Tanpa ragu, dia menyetujui tawaran itu. “Pak, saya gak ngerti bisnis, tapi saya ngerti satu hal—kalau saya udah bilang iya, saya bakal cari cara buat berhasil!”

Dengan uang muka dari pengusaha itu, Jumadi langsung memperluas peternakannya. Dia menyewa pekerja, menambah kolam, dan memperbaiki sistem pemeliharaan lele. Dalam waktu beberapa bulan, bisnisnya berkembang pesat.

Sekarang, orang-orang yang dulu menertawakan kebodohannya justru kagum.

“Jum, kamu kok bisa sukses begini?” tanya Rudi suatu hari.

Jumadi nyengir. “Aku gak tau! Aku cuma ngikutin alur, Rud!”

“Tapi kali ini kamu gak cuma beruntung, kamu juga usaha,” kata Wati sambil tersenyum.

Jumadi terdiam sebentar, lalu tertawa. “Iya juga ya. Mungkin aku ini dulu bodoh, tapi sekarang aku bodoh yang sukses!”
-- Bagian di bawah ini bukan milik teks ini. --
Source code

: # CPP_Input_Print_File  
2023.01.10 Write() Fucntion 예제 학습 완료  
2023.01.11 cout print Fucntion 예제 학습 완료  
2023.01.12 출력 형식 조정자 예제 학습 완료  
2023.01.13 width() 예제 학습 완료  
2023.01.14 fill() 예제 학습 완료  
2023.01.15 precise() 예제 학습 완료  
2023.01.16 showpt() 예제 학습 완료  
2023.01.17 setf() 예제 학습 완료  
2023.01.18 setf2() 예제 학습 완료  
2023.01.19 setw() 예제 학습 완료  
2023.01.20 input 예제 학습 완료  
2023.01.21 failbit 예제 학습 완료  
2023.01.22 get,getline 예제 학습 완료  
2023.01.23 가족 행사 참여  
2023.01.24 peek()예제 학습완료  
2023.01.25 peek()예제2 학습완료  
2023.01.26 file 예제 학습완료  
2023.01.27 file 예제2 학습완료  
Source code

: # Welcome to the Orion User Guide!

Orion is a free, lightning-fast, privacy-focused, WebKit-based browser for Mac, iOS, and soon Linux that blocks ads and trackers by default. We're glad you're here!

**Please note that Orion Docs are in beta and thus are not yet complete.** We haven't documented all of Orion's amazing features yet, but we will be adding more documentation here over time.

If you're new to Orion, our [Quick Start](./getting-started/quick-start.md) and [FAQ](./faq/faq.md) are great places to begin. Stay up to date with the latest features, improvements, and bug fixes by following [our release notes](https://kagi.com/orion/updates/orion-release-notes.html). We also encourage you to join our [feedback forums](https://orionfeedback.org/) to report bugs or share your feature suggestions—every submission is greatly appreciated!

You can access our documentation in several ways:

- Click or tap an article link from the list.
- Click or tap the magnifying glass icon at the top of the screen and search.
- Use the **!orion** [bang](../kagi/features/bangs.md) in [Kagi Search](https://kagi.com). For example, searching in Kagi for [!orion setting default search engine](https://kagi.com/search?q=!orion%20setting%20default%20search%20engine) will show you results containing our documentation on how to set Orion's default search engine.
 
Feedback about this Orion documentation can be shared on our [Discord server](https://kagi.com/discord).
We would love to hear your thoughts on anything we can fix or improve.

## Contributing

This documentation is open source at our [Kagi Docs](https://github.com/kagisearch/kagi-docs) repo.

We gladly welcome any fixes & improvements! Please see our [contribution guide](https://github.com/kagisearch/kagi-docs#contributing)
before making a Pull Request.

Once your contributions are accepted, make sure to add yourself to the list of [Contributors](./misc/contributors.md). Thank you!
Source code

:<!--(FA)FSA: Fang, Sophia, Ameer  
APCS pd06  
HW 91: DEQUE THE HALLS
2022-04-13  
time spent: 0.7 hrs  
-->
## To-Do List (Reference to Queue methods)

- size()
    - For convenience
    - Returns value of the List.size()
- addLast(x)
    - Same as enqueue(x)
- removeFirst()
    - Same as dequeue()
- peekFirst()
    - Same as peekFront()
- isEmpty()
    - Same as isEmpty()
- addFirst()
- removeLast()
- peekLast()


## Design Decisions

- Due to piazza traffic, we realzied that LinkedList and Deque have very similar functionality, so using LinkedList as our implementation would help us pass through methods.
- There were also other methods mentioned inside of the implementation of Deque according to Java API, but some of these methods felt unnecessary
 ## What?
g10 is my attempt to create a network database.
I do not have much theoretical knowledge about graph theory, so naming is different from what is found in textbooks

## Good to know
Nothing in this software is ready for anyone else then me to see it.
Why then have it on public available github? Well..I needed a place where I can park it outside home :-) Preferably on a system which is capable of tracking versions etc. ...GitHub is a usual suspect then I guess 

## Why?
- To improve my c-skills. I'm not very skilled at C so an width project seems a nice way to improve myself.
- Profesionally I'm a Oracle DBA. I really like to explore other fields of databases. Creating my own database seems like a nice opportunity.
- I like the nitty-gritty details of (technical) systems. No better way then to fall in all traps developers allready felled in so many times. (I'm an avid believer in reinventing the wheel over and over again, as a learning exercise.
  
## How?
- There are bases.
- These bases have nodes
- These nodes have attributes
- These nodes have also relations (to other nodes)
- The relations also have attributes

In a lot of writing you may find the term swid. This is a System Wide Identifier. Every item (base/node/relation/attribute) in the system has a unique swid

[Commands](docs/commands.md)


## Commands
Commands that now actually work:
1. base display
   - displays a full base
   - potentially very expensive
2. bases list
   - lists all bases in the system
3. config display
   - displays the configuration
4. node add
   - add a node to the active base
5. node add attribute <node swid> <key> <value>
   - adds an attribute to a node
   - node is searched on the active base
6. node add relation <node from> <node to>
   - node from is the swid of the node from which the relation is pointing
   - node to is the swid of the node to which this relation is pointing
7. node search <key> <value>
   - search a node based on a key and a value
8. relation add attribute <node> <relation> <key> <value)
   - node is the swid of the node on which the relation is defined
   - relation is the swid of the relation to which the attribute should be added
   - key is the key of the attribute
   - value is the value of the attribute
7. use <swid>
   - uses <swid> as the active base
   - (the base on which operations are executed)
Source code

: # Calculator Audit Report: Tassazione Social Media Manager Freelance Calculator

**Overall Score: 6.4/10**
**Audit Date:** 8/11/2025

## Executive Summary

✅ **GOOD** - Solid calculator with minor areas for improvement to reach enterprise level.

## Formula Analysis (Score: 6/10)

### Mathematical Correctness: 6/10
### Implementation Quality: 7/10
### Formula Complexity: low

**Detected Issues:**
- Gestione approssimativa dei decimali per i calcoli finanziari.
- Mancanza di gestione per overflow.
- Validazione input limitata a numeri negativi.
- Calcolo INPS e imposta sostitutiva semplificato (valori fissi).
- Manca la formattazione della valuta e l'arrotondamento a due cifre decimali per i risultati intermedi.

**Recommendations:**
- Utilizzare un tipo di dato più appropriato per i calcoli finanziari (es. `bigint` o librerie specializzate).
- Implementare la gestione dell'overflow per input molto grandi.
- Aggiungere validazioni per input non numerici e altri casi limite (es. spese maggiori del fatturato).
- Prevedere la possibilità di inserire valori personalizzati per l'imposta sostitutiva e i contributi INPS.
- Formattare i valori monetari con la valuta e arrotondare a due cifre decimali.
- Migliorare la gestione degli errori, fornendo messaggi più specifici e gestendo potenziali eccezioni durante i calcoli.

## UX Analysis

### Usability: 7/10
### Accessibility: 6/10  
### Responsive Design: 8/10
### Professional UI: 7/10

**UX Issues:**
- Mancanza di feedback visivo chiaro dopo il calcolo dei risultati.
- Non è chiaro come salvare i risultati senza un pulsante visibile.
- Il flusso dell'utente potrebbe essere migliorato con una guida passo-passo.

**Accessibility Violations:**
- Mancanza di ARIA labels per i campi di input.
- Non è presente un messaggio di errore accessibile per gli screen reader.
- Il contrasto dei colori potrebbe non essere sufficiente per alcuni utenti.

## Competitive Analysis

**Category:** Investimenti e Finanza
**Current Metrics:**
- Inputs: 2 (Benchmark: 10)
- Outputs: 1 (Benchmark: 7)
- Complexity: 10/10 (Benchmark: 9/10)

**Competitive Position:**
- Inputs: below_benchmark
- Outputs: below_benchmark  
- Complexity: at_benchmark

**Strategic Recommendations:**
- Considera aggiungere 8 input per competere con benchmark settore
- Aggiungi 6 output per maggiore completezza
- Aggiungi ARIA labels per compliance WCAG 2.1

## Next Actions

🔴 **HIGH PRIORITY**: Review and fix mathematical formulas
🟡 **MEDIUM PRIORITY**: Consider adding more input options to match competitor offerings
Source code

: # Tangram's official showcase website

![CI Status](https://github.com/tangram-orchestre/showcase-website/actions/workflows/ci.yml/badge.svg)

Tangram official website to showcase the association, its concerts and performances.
Dalam beberapa tahun, bisnis lele Jumadi menjadi yang terbesar di daerahnya. Dari seseorang yang dulu hanya mengandalkan keberuntungan, kini dia benar-benar memahami cara menjalankan usaha.

Namun, satu hal tidak pernah berubah—dia tetap santai.

Saat pengusaha lain pusing dengan angka dan strategi, Jumadi masih suka tidur di bawah pohon mangga belakang rumahnya.

Tapi sekarang, dia tidur bukan karena malas.

Melainkan karena dia tahu, dia sudah berhasil.

TAMAT.

Nah, dari kisah Jumadi, kita bisa belajar kalau sukses itu bukan cuma soal kepintaran, tapi juga soal keberanian buat mencoba, nggak gampang nyerah, dan tentu aja… sedikit keberuntungan!

Kadang, jalan menuju sukses itu nggak lurus dan mulus—bisa jadi lewat serangkaian kegagalan konyol dulu sebelum akhirnya menemukan jalan yang benar. Jadi, kalau kamu pernah merasa “bodoh” atau sering gagal, jangan berkecil hati! Siapa tahu, kamu cuma satu langkah lagi dari jadi “sultan” seperti Jumadi.